─── Data section ───
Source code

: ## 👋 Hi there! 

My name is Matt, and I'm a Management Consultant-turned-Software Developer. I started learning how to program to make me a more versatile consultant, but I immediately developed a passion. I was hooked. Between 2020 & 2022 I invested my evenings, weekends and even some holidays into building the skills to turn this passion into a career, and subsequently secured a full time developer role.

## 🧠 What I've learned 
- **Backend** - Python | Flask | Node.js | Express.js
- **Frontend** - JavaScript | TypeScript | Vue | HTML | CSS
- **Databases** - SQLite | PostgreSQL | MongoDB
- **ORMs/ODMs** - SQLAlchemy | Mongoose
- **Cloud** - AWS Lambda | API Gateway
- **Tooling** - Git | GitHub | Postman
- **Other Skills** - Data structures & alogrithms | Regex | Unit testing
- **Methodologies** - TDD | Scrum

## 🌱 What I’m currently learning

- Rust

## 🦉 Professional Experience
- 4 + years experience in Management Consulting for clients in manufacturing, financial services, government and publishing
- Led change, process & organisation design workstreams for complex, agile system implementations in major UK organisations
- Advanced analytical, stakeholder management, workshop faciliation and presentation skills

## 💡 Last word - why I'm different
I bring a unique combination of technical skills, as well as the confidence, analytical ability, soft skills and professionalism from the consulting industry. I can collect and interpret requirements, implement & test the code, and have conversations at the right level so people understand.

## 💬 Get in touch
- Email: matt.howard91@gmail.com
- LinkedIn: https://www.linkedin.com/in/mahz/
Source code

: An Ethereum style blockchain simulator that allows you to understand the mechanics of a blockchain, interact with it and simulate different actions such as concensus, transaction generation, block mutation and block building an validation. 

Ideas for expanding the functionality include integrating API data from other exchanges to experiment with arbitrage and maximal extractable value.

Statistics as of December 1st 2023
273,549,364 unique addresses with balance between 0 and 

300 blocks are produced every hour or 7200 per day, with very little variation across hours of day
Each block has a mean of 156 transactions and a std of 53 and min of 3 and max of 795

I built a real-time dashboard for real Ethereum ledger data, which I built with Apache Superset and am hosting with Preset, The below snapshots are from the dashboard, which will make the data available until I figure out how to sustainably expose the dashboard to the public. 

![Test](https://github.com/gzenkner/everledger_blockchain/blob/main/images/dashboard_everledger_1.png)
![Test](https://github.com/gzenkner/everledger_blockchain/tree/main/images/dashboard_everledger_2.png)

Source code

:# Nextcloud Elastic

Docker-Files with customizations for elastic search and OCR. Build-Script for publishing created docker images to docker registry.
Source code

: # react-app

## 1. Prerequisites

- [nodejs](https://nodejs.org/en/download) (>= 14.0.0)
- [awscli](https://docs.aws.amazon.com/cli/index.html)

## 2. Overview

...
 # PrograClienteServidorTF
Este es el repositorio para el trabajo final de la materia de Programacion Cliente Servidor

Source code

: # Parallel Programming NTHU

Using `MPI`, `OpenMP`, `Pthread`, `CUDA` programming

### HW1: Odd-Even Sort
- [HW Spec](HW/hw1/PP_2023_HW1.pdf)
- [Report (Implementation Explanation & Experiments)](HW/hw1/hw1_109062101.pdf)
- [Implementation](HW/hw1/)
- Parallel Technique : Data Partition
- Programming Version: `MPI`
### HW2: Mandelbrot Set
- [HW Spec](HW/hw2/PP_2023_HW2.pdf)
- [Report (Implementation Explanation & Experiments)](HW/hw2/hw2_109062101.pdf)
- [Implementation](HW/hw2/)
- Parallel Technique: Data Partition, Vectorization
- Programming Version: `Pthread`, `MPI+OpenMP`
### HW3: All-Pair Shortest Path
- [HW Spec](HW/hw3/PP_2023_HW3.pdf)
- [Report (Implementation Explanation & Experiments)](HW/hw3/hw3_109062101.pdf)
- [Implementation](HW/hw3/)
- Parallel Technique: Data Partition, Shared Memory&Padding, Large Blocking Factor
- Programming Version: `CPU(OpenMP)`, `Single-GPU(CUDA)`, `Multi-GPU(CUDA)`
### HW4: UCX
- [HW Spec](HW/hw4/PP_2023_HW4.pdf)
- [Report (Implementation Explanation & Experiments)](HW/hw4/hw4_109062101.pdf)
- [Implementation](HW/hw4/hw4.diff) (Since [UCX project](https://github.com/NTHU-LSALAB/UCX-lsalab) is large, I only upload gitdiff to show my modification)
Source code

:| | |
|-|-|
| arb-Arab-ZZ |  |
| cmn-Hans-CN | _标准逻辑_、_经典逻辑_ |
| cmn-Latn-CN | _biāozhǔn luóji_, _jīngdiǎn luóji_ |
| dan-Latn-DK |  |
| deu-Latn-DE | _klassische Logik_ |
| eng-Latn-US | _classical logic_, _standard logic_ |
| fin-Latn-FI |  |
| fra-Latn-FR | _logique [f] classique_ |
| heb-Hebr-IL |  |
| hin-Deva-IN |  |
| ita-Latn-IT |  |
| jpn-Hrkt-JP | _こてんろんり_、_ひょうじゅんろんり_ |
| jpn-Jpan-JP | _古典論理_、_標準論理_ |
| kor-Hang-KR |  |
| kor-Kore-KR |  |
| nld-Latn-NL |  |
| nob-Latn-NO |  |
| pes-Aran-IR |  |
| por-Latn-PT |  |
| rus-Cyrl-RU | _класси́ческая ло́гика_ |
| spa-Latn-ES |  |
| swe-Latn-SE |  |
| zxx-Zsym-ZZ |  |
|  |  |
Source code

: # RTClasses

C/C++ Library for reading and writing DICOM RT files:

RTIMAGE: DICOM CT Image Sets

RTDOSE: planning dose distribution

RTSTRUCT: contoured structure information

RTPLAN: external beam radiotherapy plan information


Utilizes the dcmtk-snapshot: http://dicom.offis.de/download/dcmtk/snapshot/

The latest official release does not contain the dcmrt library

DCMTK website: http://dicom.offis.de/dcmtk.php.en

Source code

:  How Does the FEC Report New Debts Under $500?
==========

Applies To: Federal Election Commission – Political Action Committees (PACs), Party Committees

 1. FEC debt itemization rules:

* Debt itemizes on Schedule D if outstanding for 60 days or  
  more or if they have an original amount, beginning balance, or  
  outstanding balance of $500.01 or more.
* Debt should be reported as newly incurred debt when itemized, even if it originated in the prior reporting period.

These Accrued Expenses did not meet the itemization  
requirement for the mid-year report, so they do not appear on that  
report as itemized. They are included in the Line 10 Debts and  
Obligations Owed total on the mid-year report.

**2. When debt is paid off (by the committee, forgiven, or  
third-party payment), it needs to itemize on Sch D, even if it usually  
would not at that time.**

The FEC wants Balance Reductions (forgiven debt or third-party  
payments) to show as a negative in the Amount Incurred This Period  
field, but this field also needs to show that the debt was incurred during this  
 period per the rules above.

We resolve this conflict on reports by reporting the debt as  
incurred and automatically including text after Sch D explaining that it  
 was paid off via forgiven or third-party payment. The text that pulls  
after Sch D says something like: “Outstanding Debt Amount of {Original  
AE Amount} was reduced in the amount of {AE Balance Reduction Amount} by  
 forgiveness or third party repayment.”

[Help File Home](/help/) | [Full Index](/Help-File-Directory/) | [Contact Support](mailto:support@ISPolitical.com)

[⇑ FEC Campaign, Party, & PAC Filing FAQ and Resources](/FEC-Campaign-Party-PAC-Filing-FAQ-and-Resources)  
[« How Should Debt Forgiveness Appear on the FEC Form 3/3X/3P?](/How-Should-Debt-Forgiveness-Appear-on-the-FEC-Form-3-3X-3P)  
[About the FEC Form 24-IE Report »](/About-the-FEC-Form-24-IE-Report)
───
- **Task description**
Using the records above, set down exactly the lines from the one with "more or if they" through the one with "would not at that time.**", inclusive, and nothing more.

- **Result**
  more or if they have an original amount, beginning balance, or  
  outstanding balance of $500.01 or more.
* Debt should be reported as newly incurred debt when itemized, even if it originated in the prior reporting period.

These Accrued Expenses did not meet the itemization  
requirement for the mid-year report, so they do not appear on that  
report as itemized. They are included in the Line 10 Debts and  
Obligations Owed total on the mid-year report.

**2. When debt is paid off (by the committee, forgiven, or  
third-party payment), it needs to itemize on Sch D, even if it usually  
would not at that time.**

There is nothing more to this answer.